Alice Nutter regards the time when she was involved in anarcho punk as “probably the most formative period of my life. I’m not a teddy boy, reliving that point in my life forever. But I just met a different type of person and my life went a different way.”

Could you not say the same about Vague?

“Yeah, but it didn’t have the same creative effect on me,” says Alice. “The Vague thing was more about drugs and fashion. And I liked fashion, you know, I still like fashion. I did like drugs. But it didn’t make me want to get up in a morning and start making things and doing stuff.”

“We were a really industrious bunch – and I’m not just talking about Chumbawamba. Everyone on that anarcho scene was churning fanzines out, doing stuff. People would go out to their first gig and by their second gig they’d be doing a fanzine and interviewing the bands.”

Alice thinks the remix project is “a really good idea. In a way, Crass have been written out of history. You see all these programmes about the late 70s and early 80s and they never feature. They were huge. They changed so many young people’s lives. They turned people towards politics that wouldn’t have gone that way otherwise.”

“I think if someone can find something in Crass – and I won’t even say relevant to now – that sounds fantastic or is pushing the boundaries, then go for it. As long as it’s not just more of the same. If it’s a creative project, whether it’s good or bad, and people have got the chance to use their stuff, I think it’s a good idea.

“My thing with Crass is, they never took any money for it. And they nearly lost the house. And I was just thinking, I wish they’d just took some money from the records. Seriously. There’s no shame in it. It’s hard enough to have a creative life and if you can make a living from doing creative stuff, you should.

“Obviously, it’s a good thing that they’re doing this for Refuge but in a way I don’t care that they’re doing it for Refuge. I’m not saying that because I don’t give money to charities, because I do. What I’m saying is, if they wanted to use that old stuff to create something new with some new people and make allies – because that’s a really important thing in life – then great.”

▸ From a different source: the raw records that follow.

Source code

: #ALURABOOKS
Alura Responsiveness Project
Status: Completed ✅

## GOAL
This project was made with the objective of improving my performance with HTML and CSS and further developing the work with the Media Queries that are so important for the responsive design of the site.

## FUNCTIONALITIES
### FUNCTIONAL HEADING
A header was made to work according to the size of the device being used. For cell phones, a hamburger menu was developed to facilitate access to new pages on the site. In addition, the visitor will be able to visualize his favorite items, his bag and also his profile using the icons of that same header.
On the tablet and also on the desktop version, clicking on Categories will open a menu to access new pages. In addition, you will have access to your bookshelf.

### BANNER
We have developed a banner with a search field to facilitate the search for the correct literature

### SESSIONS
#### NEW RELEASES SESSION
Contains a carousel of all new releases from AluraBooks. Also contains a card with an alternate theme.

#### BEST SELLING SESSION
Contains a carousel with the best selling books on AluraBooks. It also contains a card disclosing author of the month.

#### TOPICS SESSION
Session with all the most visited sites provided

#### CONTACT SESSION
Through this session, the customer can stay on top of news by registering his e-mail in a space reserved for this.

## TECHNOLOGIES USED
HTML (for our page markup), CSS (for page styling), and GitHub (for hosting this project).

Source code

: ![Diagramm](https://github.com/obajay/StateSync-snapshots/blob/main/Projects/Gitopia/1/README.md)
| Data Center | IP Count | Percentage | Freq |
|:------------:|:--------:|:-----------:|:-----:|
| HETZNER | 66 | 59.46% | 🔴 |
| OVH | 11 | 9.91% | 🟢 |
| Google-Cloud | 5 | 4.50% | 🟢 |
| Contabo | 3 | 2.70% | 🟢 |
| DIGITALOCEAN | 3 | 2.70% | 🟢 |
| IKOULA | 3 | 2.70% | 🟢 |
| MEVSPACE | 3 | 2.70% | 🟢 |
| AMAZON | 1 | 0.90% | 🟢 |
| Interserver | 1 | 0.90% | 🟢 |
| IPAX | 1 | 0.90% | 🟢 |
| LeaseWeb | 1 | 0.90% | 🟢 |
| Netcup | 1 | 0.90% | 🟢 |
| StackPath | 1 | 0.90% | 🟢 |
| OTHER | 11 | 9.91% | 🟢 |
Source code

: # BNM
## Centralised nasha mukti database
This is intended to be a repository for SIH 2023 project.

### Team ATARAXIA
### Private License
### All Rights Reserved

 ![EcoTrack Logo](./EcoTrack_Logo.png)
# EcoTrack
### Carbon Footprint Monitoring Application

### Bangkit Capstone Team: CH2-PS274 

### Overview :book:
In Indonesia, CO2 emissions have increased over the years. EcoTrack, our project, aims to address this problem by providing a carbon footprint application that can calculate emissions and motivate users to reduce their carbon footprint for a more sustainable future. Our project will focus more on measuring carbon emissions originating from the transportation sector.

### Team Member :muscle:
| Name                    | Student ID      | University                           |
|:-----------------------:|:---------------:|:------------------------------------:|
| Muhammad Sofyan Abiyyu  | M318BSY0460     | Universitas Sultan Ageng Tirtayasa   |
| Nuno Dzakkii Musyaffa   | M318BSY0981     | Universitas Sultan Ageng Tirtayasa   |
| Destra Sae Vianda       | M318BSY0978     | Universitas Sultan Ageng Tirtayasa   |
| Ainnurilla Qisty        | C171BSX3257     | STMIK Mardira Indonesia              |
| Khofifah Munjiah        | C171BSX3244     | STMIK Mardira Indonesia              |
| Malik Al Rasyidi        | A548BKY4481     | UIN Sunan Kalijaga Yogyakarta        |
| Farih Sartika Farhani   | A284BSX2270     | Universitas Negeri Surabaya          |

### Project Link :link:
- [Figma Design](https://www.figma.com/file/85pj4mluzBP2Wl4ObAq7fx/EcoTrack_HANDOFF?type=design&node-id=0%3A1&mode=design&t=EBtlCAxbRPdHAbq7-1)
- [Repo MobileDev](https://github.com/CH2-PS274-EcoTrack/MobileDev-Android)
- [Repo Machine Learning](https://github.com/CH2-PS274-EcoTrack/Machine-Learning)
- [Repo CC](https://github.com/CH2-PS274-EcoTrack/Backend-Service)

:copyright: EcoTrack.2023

Choci hasn’t heard any of the remixes but is broadly supportive of the idea of Crass being remixed for today:

“Yeah, why not?” he says. “The message they were sending then is as relevant today. Everyone’s getting remixed. Take That have got remixed – I’m joking. But is the political climate that different? The Thatcherite 80s and the Boris 20s? Crass are still relevant, definitely.”

Matt Grimes downloaded the stems and then sat on them for the best part of a year before he found the time to actually do anything with them.

His Banned from Berghain remix is, he says, about “trying to maintain some of that anarcho-punk spirit by having a dig at how commercialised tekno has become with clubs such as Bergain in Berlin having ridiculous door policies, over-priced entry fees and ego-ridden DJs – that points towards tekno becoming something for the trendy middle classes.”

I like his style very much. While Matt doesn’t have a problem with the remix project per se, he’s not hugely impressed with what he’s heard of the results so far (which at that time didn’t include Bloody Beetroots, Commoners Choir or Youth’s remixes).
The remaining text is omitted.